# Dating a divorced guy. Yay or nay?



## blueangel1023 (Aug 17, 2008)

During my last rant, I pretty much ended my so-called relationship with a cop of 10 months (if you want to call it a relationship) lol, but the point was I moved on.

I've been seeing this new guy for a little over a month now and apparently he's divorced. No kids, married young (he's 29 btw) I actually knew beforehand he's divorced prior to going on a date with him. However, when we actually got further into the conversation, he admitted that it's actually more of a separation. In NY state, you have to be legally separated for a year before the divorce papers goes through. It varies from different states and countries, but he says that he totally moved on and wants nothing to do with the ex-wife. I was a bit skeptical about it, because you'll never know if a person might actually decide to get back together during the yearly separation or he's playing the field for now until he finally gets his "single" status back. After all, not everyone wants to date a guy who's separated. What caught me off guard was his dad seemed to be okay that he was back in the market. He actually called during our date and asked how he was doing, but he said that he'd call him back since he's busy at the moment since he's on a date with me.

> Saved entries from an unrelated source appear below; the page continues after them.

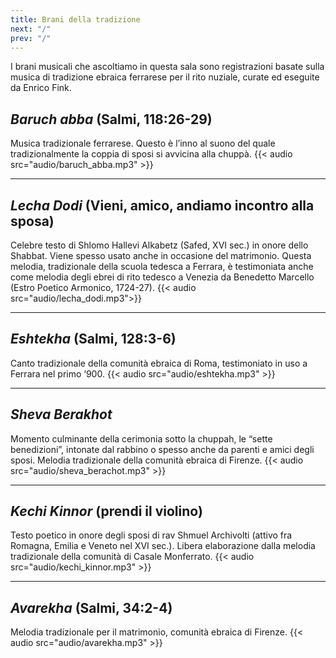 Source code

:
 ```yaml
---
title: Brani della tradizione
next: "/"
prev: "/"
---
```


I brani musicali che ascoltiamo in questa sala sono registrazioni basate sulla musica di tradizione ebraica ferrarese per il rito nuziale, curate ed eseguite da Enrico Fink.

## *Baruch abba* (Salmi, 118:26-29)
Musica tradizionale ferrarese. Questo è l’inno al suono del quale tradizionalmente la coppia di sposi si avvicina alla chuppà.
{{< audio src="audio/baruch_abba.mp3" >}}
___


## *Lecha Dodi* (Vieni, amico, andiamo incontro alla sposa) 
Celebre testo di Shlomo Hallevi Alkabetz (Safed, XVI sec.) in onore dello Shabbat. Viene spesso usato anche in occasione del matrimonio. Questa melodia, tradizionale della scuola tedesca a Ferrara, è testimoniata anche come melodia degli ebrei di rito tedesco a Venezia da Benedetto Marcello (Estro Poetico Armonico, 1724-27).
{{< audio src="audio/lecha_dodi.mp3">}}
___


## *Eshtekha* (Salmi, 128:3-6)
Canto tradizionale della comunità ebraica di Roma, testimoniato in uso a Ferrara nel primo ‘900.
{{< audio src="audio/eshtekha.mp3" >}}
___


## *Sheva Berakhot*
Momento culminante della cerimonia sotto la chuppah, le “sette benedizioni”, intonate dal rabbino o spesso anche da parenti e amici degli sposi. Melodia tradizionale della comunità ebraica di Firenze.
{{< audio src="audio/sheva_berachot.mp3" >}}
___


## *Kechi Kinnor* (prendi il violino) 
Testo poetico in onore degli sposi di rav Shmuel Archivolti (attivo fra Romagna, Emilia e Veneto nel XVI sec.). Libera elaborazione dalla melodia tradizionale della comunità di Casale Monferrato. 
{{< audio src="audio/kechi_kinnor.mp3" >}}
___


## *Avarekha* (Salmi, 34:2-4) 
Melodia tradizionale per il matrimonio, comunità ebraica di Firenze.
{{< audio src="audio/avarekha.mp3" >}}

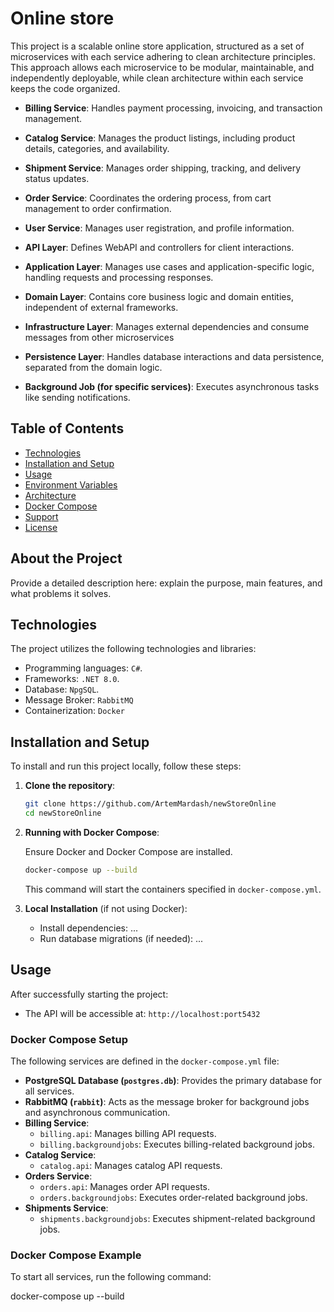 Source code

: # Online store

This project is a scalable online store application, structured as a set of microservices with each service adhering to clean architecture principles. This approach allows each microservice to be modular, maintainable, and independently deployable, while clean architecture within each service keeps the code organized. 

- **Billing Service**: Handles payment processing, invoicing, and transaction management.
- **Catalog Service**: Manages the product listings, including product details, categories, and availability.
- **Shipment Service**: Manages order shipping, tracking, and delivery status updates.
- **Order Service**: Coordinates the ordering process, from cart management to order confirmation.
- **User Service**: Manages user registration, and profile information. 

- **API Layer**: Defines WebAPI and controllers for client interactions.
- **Application Layer**: Manages use cases and application-specific logic, handling requests and processing responses.
- **Domain Layer**: Contains core business logic and domain entities, independent of external frameworks.
- **Infrastructure Layer**: Manages external dependencies and consume messages from other microservices
- **Persistence Layer**: Handles database interactions and data persistence, separated from the domain logic.
- **Background Job (for specific services)**: Executes asynchronous tasks like sending notifications. 

## Table of Contents
- [Technologies](#technologies)
- [Installation and Setup](#installation-and-setup)
- [Usage](#usage)
- [Environment Variables](#environment-variables)
- [Architecture](#architecture)
- [Docker Compose](#docker-compose)
- [Support](#support)
- [License](#license)

## About the Project

Provide a detailed description here: explain the purpose, main features, and what problems it solves.

## Technologies

The project utilizes the following technologies and libraries:
- Programming languages: `C#`.
- Frameworks: `.NET 8.0`.
- Database: `NpgSQL`.
- Message Broker: `RabbitMQ`
- Containerization: `Docker`

## Installation and Setup

To install and run this project locally, follow these steps:

1. **Clone the repository**:
    ```bash
    git clone https://github.com/ArtemMardash/newStoreOnline
    cd newStoreOnline
    ```

2. **Running with Docker Compose**:

    Ensure Docker and Docker Compose are installed.

    ```bash
    docker-compose up --build
    ```

    This command will start the containers specified in `docker-compose.yml`.

3. **Local Installation** (if not using Docker):

    - Install dependencies: ...
    - Run database migrations (if needed): ...

## Usage

After successfully starting the project:

- The API will be accessible at: `http://localhost:port5432`

### Docker Compose Setup

The following services are defined in the `docker-compose.yml` file:

- **PostgreSQL Database (`postgres.db`)**: Provides the primary database for all services.
- **RabbitMQ (`rabbit`)**: Acts as the message broker for background jobs and asynchronous communication.
- **Billing Service**:
  - `billing.api`: Manages billing API requests.
  - `billing.backgroundjobs`: Executes billing-related background jobs.
- **Catalog Service**:
  - `catalog.api`: Manages catalog API requests.
- **Orders Service**:
  - `orders.api`: Manages order API requests.
  - `orders.backgroundjobs`: Executes order-related background jobs.
- **Shipments Service**:
  - `shipments.backgroundjobs`: Executes shipment-related background jobs.

### Docker Compose Example

To start all services, run the following command:

docker-compose up --build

Fast forward, so we saw each other at least 4x during the past month. I'd say that's pretty standard since we weren't moving on too fast nor was it lagging behind in any way. I guess we actually hit it off and got along well since we're still talking. Then for 2 weeks he was MIA since his job required him to do quarterly earnings. He does equity research for a corporation as an analyst (whatever that entails) So, I haven't heard from him during the 2 wk time frame. I figured if someone was really interested in you, they would at least drop a phone call, txt or IM just to see how the other is doing. Or maybe I'm an attention whore and just sound clingy? I was thinking in my head, maybe I should just call this quits...but then he contacted me just yesterday about hanging out before he goes to Montreal for a wk on vacation. Of course, I'm a really sarcastic person so I hope he didn't take it the wrong way when I said "Well, you haven't spoken to me for over 2 wks, so what's another day or week going to matter?" He then said "you sound mad. Maybe we should hang out when I come back instead." But I told him I wasn't mad, because if I was I would've ignored him. It takes a lot for me to be truly mad at someone. So, he said he'd keep me posted the following day on what time to meet up tomorrow, but I guess he later decided to take a rain check because he got sick (coincidence?) So I replied back "That's already 2 rain checks. Do you want to start a tab?" but he didn't respond back. lol, could my sarcasm have been too much for him? Sometimes I'm bad when it comes to me thinking before I speak. I'm sure if he wasn't too mad about it he would contact me again this week when he comes back from vacation  /emoticons/[email protected] 2x" width="20" height="20" />

So my questions are "Has anyone ever dated someone who was divorced or separated?" If so, what are your thoughts and insights about it? And for those who attempted to read this whole story, do you think I should continue seeing him (play it by ear for further analysis) or ditch him fast? All opinions appreciated


----------



## Dragonfly (Aug 17, 2008)

This can be an interesting situation. In Ontario, Canada, one has to show that they have been separated for one year before they can file for divorce.

My questions are:

How long did the guy date his soon-to-be-wife, before he married her? And how long has he been separated? You know it has been less than 12 months.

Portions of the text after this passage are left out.